PARIS – The Notre Dame organist playing for the choir when the first fire alarm sounded on Monday couldn’t stand to watch his second home burn.

“I stayed there one, two minutes, then I left,” Johann Vexo said quietly in his first sit down interview with U.S. broadcast media since the accident. “I couldn’t [stay]. It was unbearable.”

It only took a few minutes for the 1,000 or so visitors celebrating mass at the time to evacuate, and Vexco was one of the last to leave.

His talents have taken him around the world and across the United States to perform and instruct. His first stop in America was Houston.

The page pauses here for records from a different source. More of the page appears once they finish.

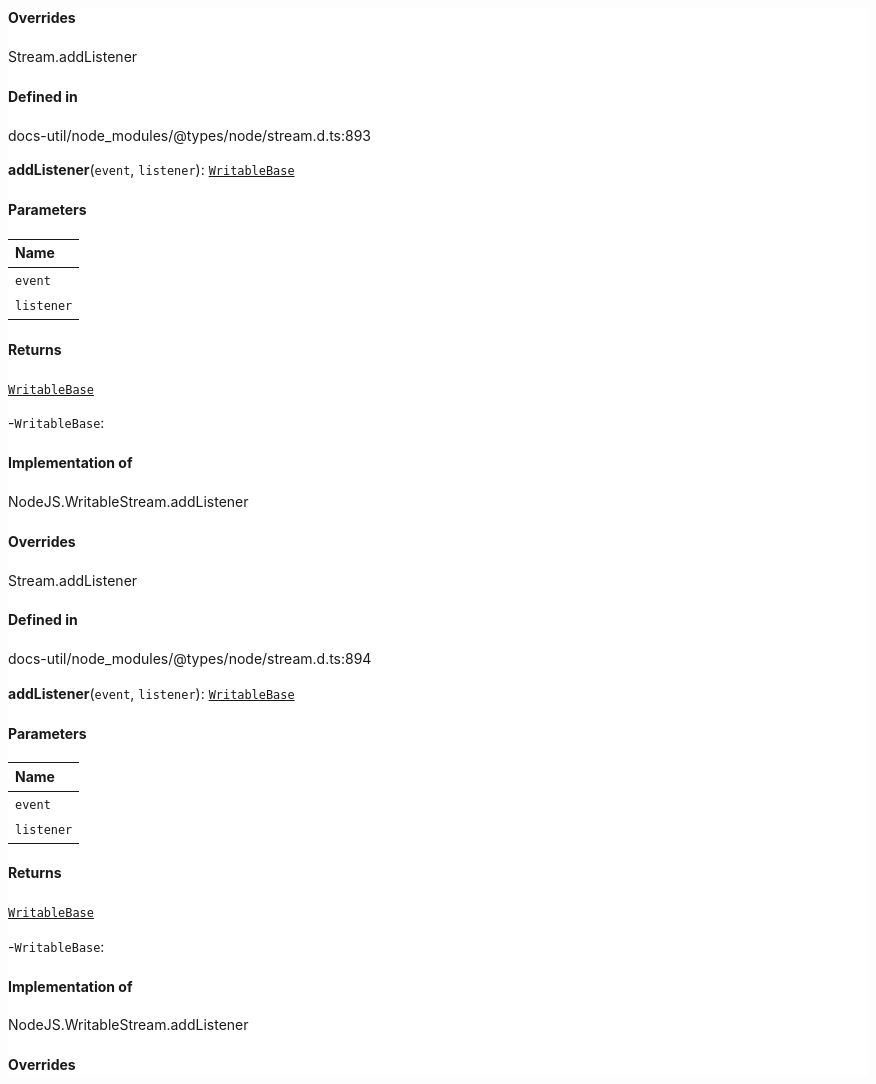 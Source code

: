 #### Overrides

Stream.addListener

#### Defined in

docs-util/node_modules/@types/node/stream.d.ts:893

**addListener**(`event`, `listener`): [`WritableBase`](WritableBase.md)

#### Parameters

| Name |
| :------ |
| `event` | ``"error"`` |
| `listener` | (`err`: `Error`) => `void` |

#### Returns

[`WritableBase`](WritableBase.md)

-`WritableBase`: 

#### Implementation of

NodeJS.WritableStream.addListener

#### Overrides

Stream.addListener

#### Defined in

docs-util/node_modules/@types/node/stream.d.ts:894

**addListener**(`event`, `listener`): [`WritableBase`](WritableBase.md)

#### Parameters

| Name |
| :------ |
| `event` | ``"finish"`` |
| `listener` | () => `void` |

#### Returns

[`WritableBase`](WritableBase.md)

-`WritableBase`: 

#### Implementation of

NodeJS.WritableStream.addListener

#### Overrides
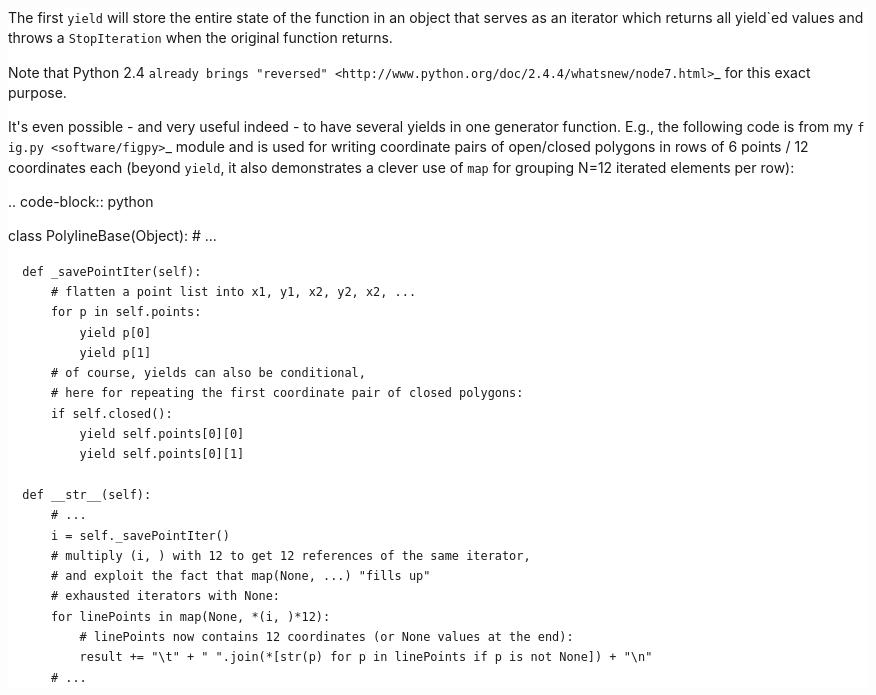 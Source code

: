 The first ``yield`` will store the entire state of the function in an
object that serves as an iterator which returns all yield`ed values
and throws a ``StopIteration`` when the original function returns.

Note that Python 2.4 `already brings "reversed"
<http://www.python.org/doc/2.4.4/whatsnew/node7.html>`_ for this exact
purpose.

It's even possible - and very useful indeed - to have several yields
in one generator function.  E.g., the following code is from my
`fig.py <software/figpy>`_ module and is used for writing coordinate
pairs of open/closed polygons in rows of 6 points / 12 coordinates
each (beyond ``yield``, it also demonstrates a clever use of ``map`` for
grouping N=12 iterated elements per row):

.. code-block:: python

  class PolylineBase(Object):
      # ...

      def _savePointIter(self):
          # flatten a point list into x1, y1, x2, y2, x2, ...
          for p in self.points:
              yield p[0]
              yield p[1]
          # of course, yields can also be conditional,
          # here for repeating the first coordinate pair of closed polygons:
          if self.closed():
              yield self.points[0][0]
              yield self.points[0][1]

      def __str__(self):
          # ...
          i = self._savePointIter()
          # multiply (i, ) with 12 to get 12 references of the same iterator,
          # and exploit the fact that map(None, ...) "fills up"
          # exhausted iterators with None:
          for linePoints in map(None, *(i, )*12):
              # linePoints now contains 12 coordinates (or None values at the end):
              result += "\t" + " ".join(*[str(p) for p in linePoints if p is not None]) + "\n"
          # ...
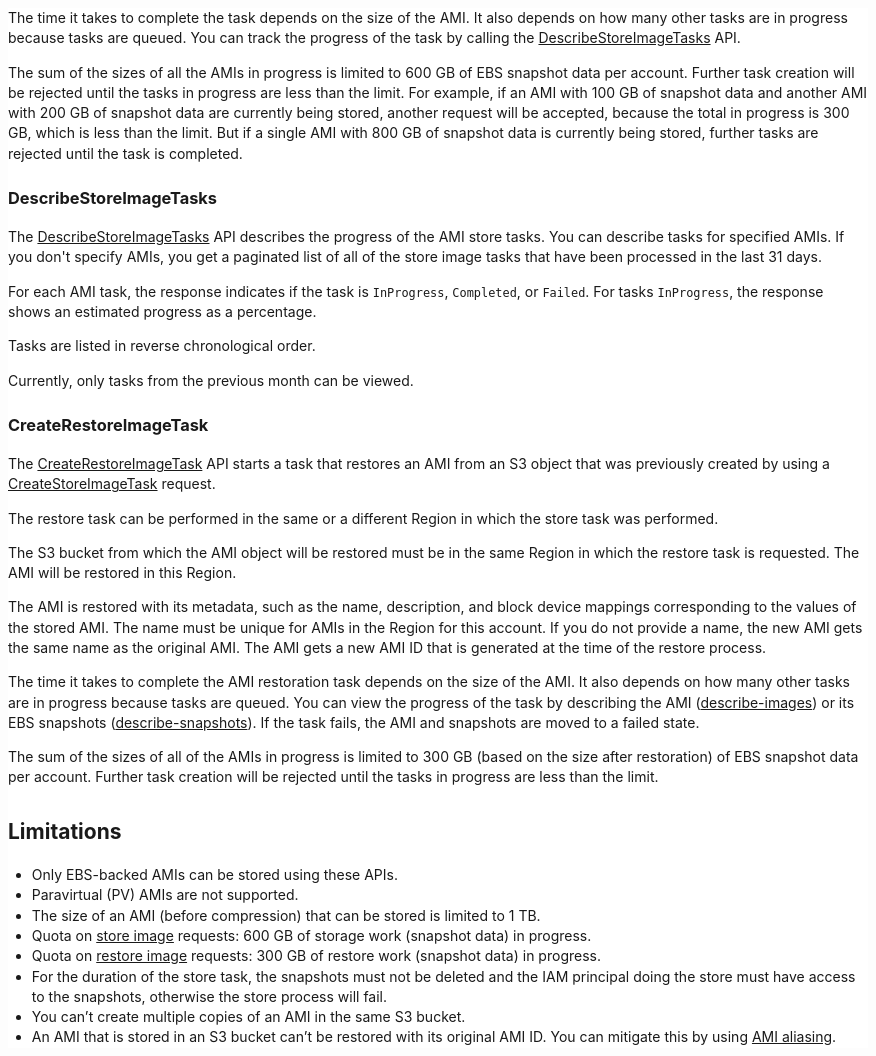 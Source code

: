 The time it takes to complete the task depends on the size of the AMI\. It also depends on how many other tasks are in progress because tasks are queued\. You can track the progress of the task by calling the [DescribeStoreImageTasks](#describe-store-ami) API\.

The sum of the sizes of all the AMIs in progress is limited to 600 GB of EBS snapshot data per account\. Further task creation will be rejected until the tasks in progress are less than the limit\. For example, if an AMI with 100 GB of snapshot data and another AMI with 200 GB of snapshot data are currently being stored, another request will be accepted, because the total in progress is 300 GB, which is less than the limit\. But if a single AMI with 800 GB of snapshot data is currently being stored, further tasks are rejected until the task is completed\.

### DescribeStoreImageTasks<a name="DescribeStoreImageTasks"></a>

The [DescribeStoreImageTasks](#describe-store-ami) API describes the progress of the AMI store tasks\. You can describe tasks for specified AMIs\. If you don't specify AMIs, you get a paginated list of all of the store image tasks that have been processed in the last 31 days\.

For each AMI task, the response indicates if the task is `InProgress`, `Completed`, or `Failed`\. For tasks `InProgress`, the response shows an estimated progress as a percentage\.

Tasks are listed in reverse chronological order\.

Currently, only tasks from the previous month can be viewed\.

### CreateRestoreImageTask<a name="CreateRestoreImageTask"></a>

The [CreateRestoreImageTask](#restore-ami) API starts a task that restores an AMI from an S3 object that was previously created by using a [CreateStoreImageTask](#store-ami) request\.

The restore task can be performed in the same or a different Region in which the store task was performed\.

The S3 bucket from which the AMI object will be restored must be in the same Region in which the restore task is requested\. The AMI will be restored in this Region\.

The AMI is restored with its metadata, such as the name, description, and block device mappings corresponding to the values of the stored AMI\. The name must be unique for AMIs in the Region for this account\. If you do not provide a name, the new AMI gets the same name as the original AMI\. The AMI gets a new AMI ID that is generated at the time of the restore process\.

The time it takes to complete the AMI restoration task depends on the size of the AMI\. It also depends on how many other tasks are in progress because tasks are queued\. You can view the progress of the task by describing the AMI \([describe\-images](https://docs.aws.amazon.com/cli/latest/reference/ec2/describe-images.html)\) or its EBS snapshots \([describe\-snapshots](https://docs.aws.amazon.com/cli/latest/reference/ec2/describe-snapshots.html)\)\. If the task fails, the AMI and snapshots are moved to a failed state\.

The sum of the sizes of all of the AMIs in progress is limited to 300 GB \(based on the size after restoration\) of EBS snapshot data per account\. Further task creation will be rejected until the tasks in progress are less than the limit\.

## Limitations<a name="limitations"></a>
+ Only EBS\-backed AMIs can be stored using these APIs\.
+ Paravirtual \(PV\) AMIs are not supported\.
+ The size of an AMI \(before compression\) that can be stored is limited to 1 TB\.
+ Quota on [store image](#store-ami) requests: 600 GB of storage work \(snapshot data\) in progress\.
+ Quota on [restore image](#restore-ami) requests: 300 GB of restore work \(snapshot data\) in progress\.
+ For the duration of the store task, the snapshots must not be deleted and the IAM principal doing the store must have access to the snapshots, otherwise the store process will fail\.
+ You can’t create multiple copies of an AMI in the same S3 bucket\.
+ An AMI that is stored in an S3 bucket can’t be restored with its original AMI ID\. You can mitigate this by using [AMI aliasing](https://docs.aws.amazon.com/systems-manager/latest/userguide/parameter-store-ec2-aliases.html)\. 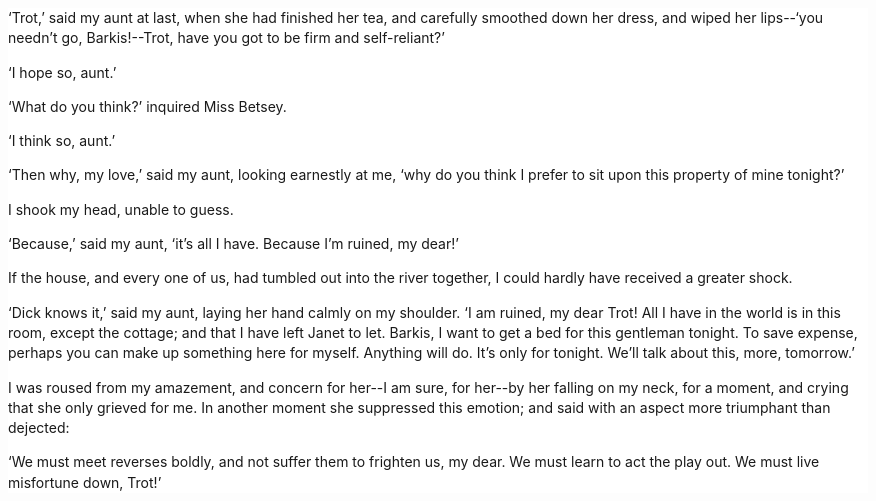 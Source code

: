 ‘Trot,’ said my aunt at last, when she had finished her tea, and
carefully smoothed down her dress, and wiped her lips--‘you needn’t go,
Barkis!--Trot, have you got to be firm and self-reliant?’

‘I hope so, aunt.’

‘What do you think?’ inquired Miss Betsey.

‘I think so, aunt.’

‘Then why, my love,’ said my aunt, looking earnestly at me, ‘why do you
think I prefer to sit upon this property of mine tonight?’

I shook my head, unable to guess.

‘Because,’ said my aunt, ‘it’s all I have. Because I’m ruined, my dear!’

If the house, and every one of us, had tumbled out into the river
together, I could hardly have received a greater shock.

‘Dick knows it,’ said my aunt, laying her hand calmly on my shoulder. ‘I
am ruined, my dear Trot! All I have in the world is in this room, except
the cottage; and that I have left Janet to let. Barkis, I want to get a
bed for this gentleman tonight. To save expense, perhaps you can make
up something here for myself. Anything will do. It’s only for tonight.
We’ll talk about this, more, tomorrow.’

I was roused from my amazement, and concern for her--I am sure, for
her--by her falling on my neck, for a moment, and crying that she only
grieved for me. In another moment she suppressed this emotion; and said
with an aspect more triumphant than dejected:

‘We must meet reverses boldly, and not suffer them to frighten us, my
dear. We must learn to act the play out. We must live misfortune down,
Trot!’



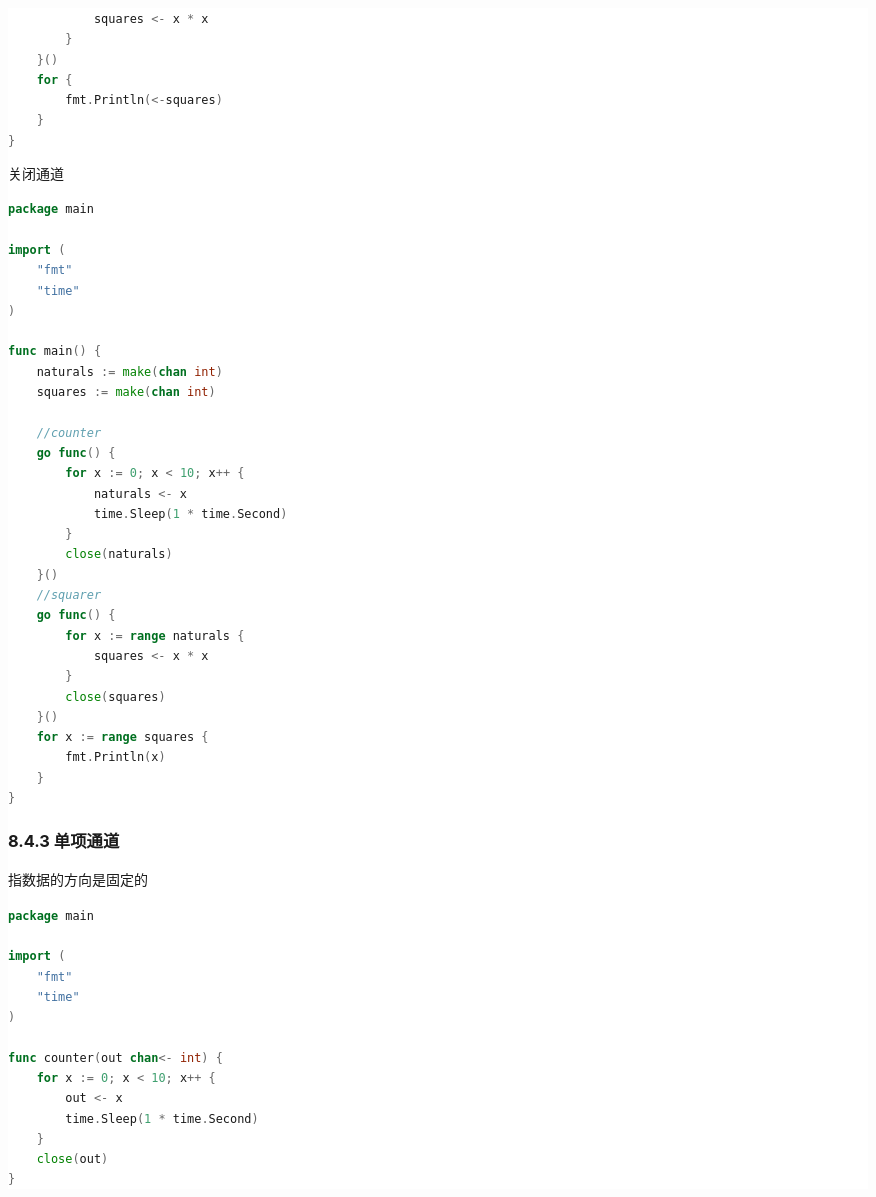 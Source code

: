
 ```go
			squares <- x * x
		}
	}()
	for {
		fmt.Println(<-squares)
	}
}

```

关闭通道

```go
package main

import (
	"fmt"
	"time"
)

func main() {
	naturals := make(chan int)
	squares := make(chan int)

	//counter
	go func() {
		for x := 0; x < 10; x++ {
			naturals <- x
			time.Sleep(1 * time.Second)
		}
		close(naturals)
	}()
	//squarer
	go func() {
		for x := range naturals {
			squares <- x * x
		}
		close(squares)
	}()
	for x := range squares {
		fmt.Println(x)
	}
}

```

###  8.4.3 单项通道

指数据的方向是固定的

```go
package main

import (
	"fmt"
	"time"
)

func counter(out chan<- int) {
	for x := 0; x < 10; x++ {
		out <- x
		time.Sleep(1 * time.Second)
	}
	close(out)
}
```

“I was there for teaching master class at Rice University, which I think has one of the most beautiful organs in the U.S.,” Vexo said. “It’s a wonderful instrument.”

He also played at Sacred Heart Catholic Church in Conroe, and in churches in Dallas, Fort Worth and San Antonio, and from New York to California.

Vexo started playing the organ at 14 and studied at France’s most prestigious music university. At 25, 15 years ago, he became one of several Notre Dame organists, playing there almost every night and on weekends.

“Playing organ at Notre Dame is just an amazing experience,” Vexo said. “The sound of this instrument, you just, you cannot describe it.”

The "Great Organ," as it is sometimes called, with 8,000 pipes, many of which date back to the 18th and 19th centuries, was not expected to survive the fire.

Realizing it had, along with much of the interior and several relics many consider holy, gave Vexo hope and filled him with gratitude.

“Firefighters did a very impressive job,” he said. “[The organ] didn’t burn. It didn’t melt. ... apparently, no water came into the main organ, which is unbelievable."

Recovery, especially for a now dust-covered, centuries-old organ, will be painstaking.

“An organ is a very complicated instrument with many parts in wood, in metal,” Vexo said. “We have to dismantle the organ to clean everything and it would take two years.”

There are two additional organs at Notre Dame, including the choir organ, built in the 1960s, and a mobile organ. All survived with no visible, extensive damage, but have not yet been evaluated closely.